Nuestra primera relación
con esta verdad es la siguiente: hijos de Dios, consuélense unos a otros con
estas palabras. Ustedes han perdido a unos seres queridos; enmienden la
declaración: ellos han entrado en una tierra mejor, y el cuerpo que queda atrás
no está perdido, sino que está puesto a un bendito interés. Deben afligirse,
pero no se aflijan como quienes están sin esperanza. Yo no sé por qué siempre
cantamos elegías en los funerales de los santos y nos vestimos de negro. Si
pudiera hacer lo que yo quisiera, desearía ser llevado a mi tumba por caballos
blancos, o ser llevado a hombros de hombres que expresaran gozo así como
tristeza en sus atuendos, pues ¿por qué habríamos de afligirnos por aquellos que
han partido a la gloria y han heredado la inmortalidad? A mí me gusta el viejo
plan puritano de llevar el ataúd a hombros de los santos, y de cantar un salmo
mientras caminaban al sepulcro. ¿Por qué no? Después de todo, ¿por qué habría
que llorar por los glorificados? ¡Hagan sonar la trompeta de júbilo! ¡Que el
sonoro clarín emita las gozosas notas de victoria! El conquistador ha ganado la
batalla; el rey ha ascendido a su trono. “Regocíjense” –dicen nuestros hermanos
en lo alto- “regocíjense con nosotros, pues hemos entrado en nuestro reposo”. “Bienaventurados
de aquí en adelante los muertos que mueren en el Señor. Sí, dice el Espíritu,
descansarán de sus trabajos, porque sus obras con ellos siguen”. Si tenemos que
conservar las señales de aflicción, pues eso es natural, que no se turben sus
corazones, pues eso no sería espiritual. Bendigamos a Dios por siempre porque
cantamos Sus promesas vivientes para los muertos piadosos.
A continuación, demos
ánimo a nuestros corazones ante la perspectiva de nuestra propia partida.

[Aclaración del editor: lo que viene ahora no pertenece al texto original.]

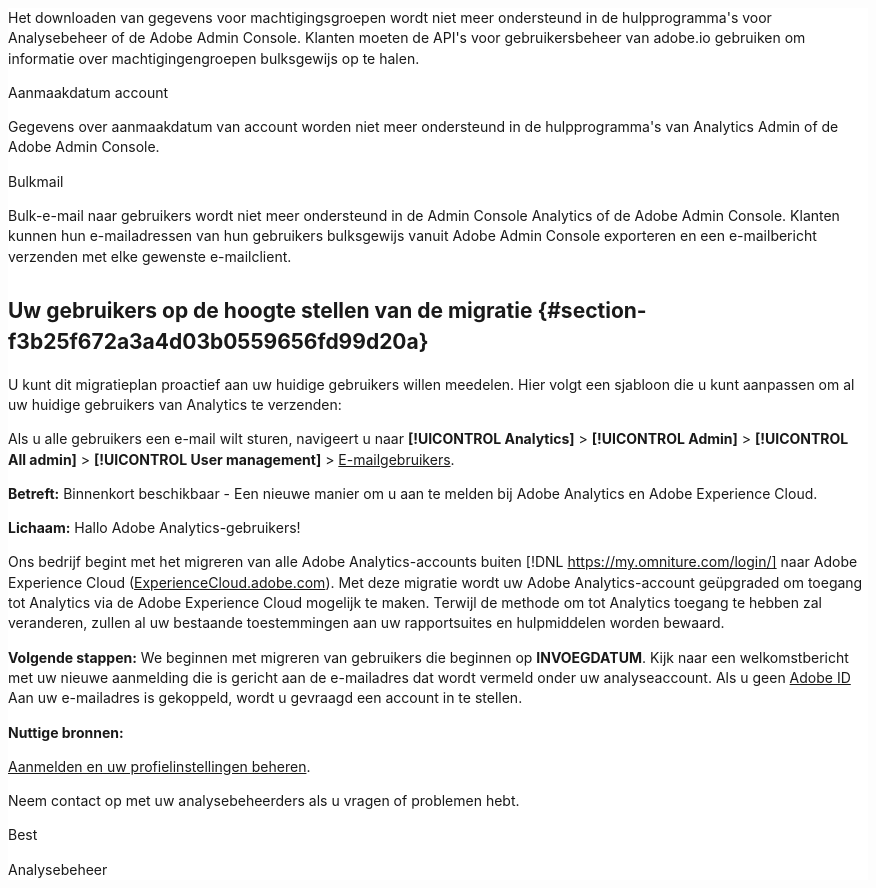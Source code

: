    <td colname="col2"> <p> Het downloaden van gegevens voor machtigingsgroepen wordt niet meer ondersteund in de hulpprogramma's voor Analysebeheer of de Adobe Admin Console. Klanten moeten de API's voor gebruikersbeheer van adobe.io gebruiken om informatie over machtigingengroepen bulksgewijs op te halen. </p> </td> 
  </tr> 
  <tr> 
   <td colname="col1"> <p>Aanmaakdatum account </p> </td> 
   <td colname="col2"> <p>Gegevens over aanmaakdatum van account worden niet meer ondersteund in de hulpprogramma's van Analytics Admin of de Adobe Admin Console. </p> </td> 
  </tr> 
  <tr> 
   <td colname="col1"> <p>Bulkmail </p> </td> 
   <td colname="col2"> <p>Bulk-e-mail naar gebruikers wordt niet meer ondersteund in de Admin Console Analytics of de Adobe Admin Console. Klanten kunnen hun e-mailadressen van hun gebruikers bulksgewijs vanuit Adobe Admin Console exporteren en een e-mailbericht verzenden met elke gewenste e-mailclient. </p> </td> 
  </tr> 
 </tbody> 
</table>

## Uw gebruikers op de hoogte stellen van de migratie {#section-f3b25f672a3a4d03b0559656fd99d20a}

U kunt dit migratieplan proactief aan uw huidige gebruikers willen meedelen. Hier volgt een sjabloon die u kunt aanpassen om al uw huidige gebruikers van Analytics te verzenden:

Als u alle gebruikers een e-mail wilt sturen, navigeert u naar **[!UICONTROL Analytics]** > **[!UICONTROL Admin]** > **[!UICONTROL All admin]** > **[!UICONTROL User management]** > [E-mailgebruikers](https://experienceleague.adobe.com/docs/analytics/admin/user-product-management/t-email-users.html).

**Betreft:** Binnenkort beschikbaar - Een nieuwe manier om u aan te melden bij Adobe Analytics en Adobe Experience Cloud.

**Lichaam:** Hallo Adobe Analytics-gebruikers!

Ons bedrijf begint met het migreren van alle Adobe Analytics-accounts buiten [!DNL https://my.omniture.com/login/] naar Adobe Experience Cloud ([ExperienceCloud.adobe.com](https://experiencecloud.adobe.com/)). Met deze migratie wordt uw Adobe Analytics-account geüpgraded om toegang tot Analytics via de Adobe Experience Cloud mogelijk te maken. Terwijl de methode om tot Analytics toegang te hebben zal veranderen, zullen al uw bestaande toestemmingen aan uw rapportsuites en hulpmiddelen worden bewaard.

**Volgende stappen:** We beginnen met migreren van gebruikers die beginnen op **INVOEGDATUM**. Kijk naar een welkomstbericht met uw nieuwe aanmelding die is gericht aan de e-mailadres dat wordt vermeld onder uw analyseaccount. Als u geen [Adobe ID](https://helpx.adobe.com/x-productkb/global/adobe-id-account-change.html) Aan uw e-mailadres is gekoppeld, wordt u gevraagd een account in te stellen.

**Nuttige bronnen:**

[Aanmelden en uw profielinstellingen beheren](https://helpx.adobe.com/enterprise/admin-guide.html/enterprise/using/manage-products.ug.html).

Neem contact op met uw analysebeheerders als u vragen of problemen hebt.

Best

Analysebeheer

Pronto habremos de morir. Hermanos míos, nosotros también hemos de morir; no
hay licenciamiento en esta guerra. Hay una flecha y hay un arquero; la flecha
está destinada a mi corazón, y el arquero apuntará hacia allá letalmente. Hay
un lugar donde ustedes dormirán, tal vez en una solitaria tumba en una tierra
extraña; o, tal vez, en un nicho donde yacerán sus huesos junto a los de sus
ancestros; pero al polvo han de retornar. Bien, no hemos de desconsolarnos, pues
es sólo por un breve lapso, es sólo un descanso en el camino a la inmortalidad.
La muerte es un incidente pasajero entre esta vida y la siguiente;
enfrentémosla no sólo con ecuanimidad, sino con expectación, puesto que no es a
la muerte sino a la resurrección a lo que aspiramos ahora.
Además, como estamos en
espera de una bendita resurrección, respetemos nuestros cuerpos. No dejemos que
nuestros miembros se conviertan en instrumentos del mal. No dejemos que sean
manchados por el pecado. El cristiano no debe de ninguna manera manchar su
cuerpo con glotonería, ni con borrachera, ni con actos de inmundicia, pues
nuestros cuerpos son templos del Espíritu Santo. “Si alguno destruyere el templo
de Dios, Dios le destruirá a él”. Sean puros. En su bautismo, sus cuerpos
fueron lavados con agua pura para enseñarles que partir de ese momento tienen
que estar limpios de toda mancha. Aparten de ustedes todo lo malo. Los cuerpos
que han de morar por siempre en el cielo no deben ser sometidos a contaminación
aquí abajo.
Por último, y este es un
pensamiento muy solemne, los impíos han de resucitar pero será a una
resurrección de aflicción. Sus cuerpos pecaron y serán castigados. “Temed más
bien” –dice Cristo- “a aquel que puede destruir el alma y el cuerpo en el
infierno”. Él entregará a ambos a un sufrimiento que causará perpetuamente una
constante destrucción para ellos; eso es terrible, en verdad. Dormir en la
tumba sería infinitamente preferible a una tal resurrección: “la resurrección
de condenación”, según la llama
Porciones de
1 Corintios 15: 1-26; 1 Tesalonicenses 4: 13-18.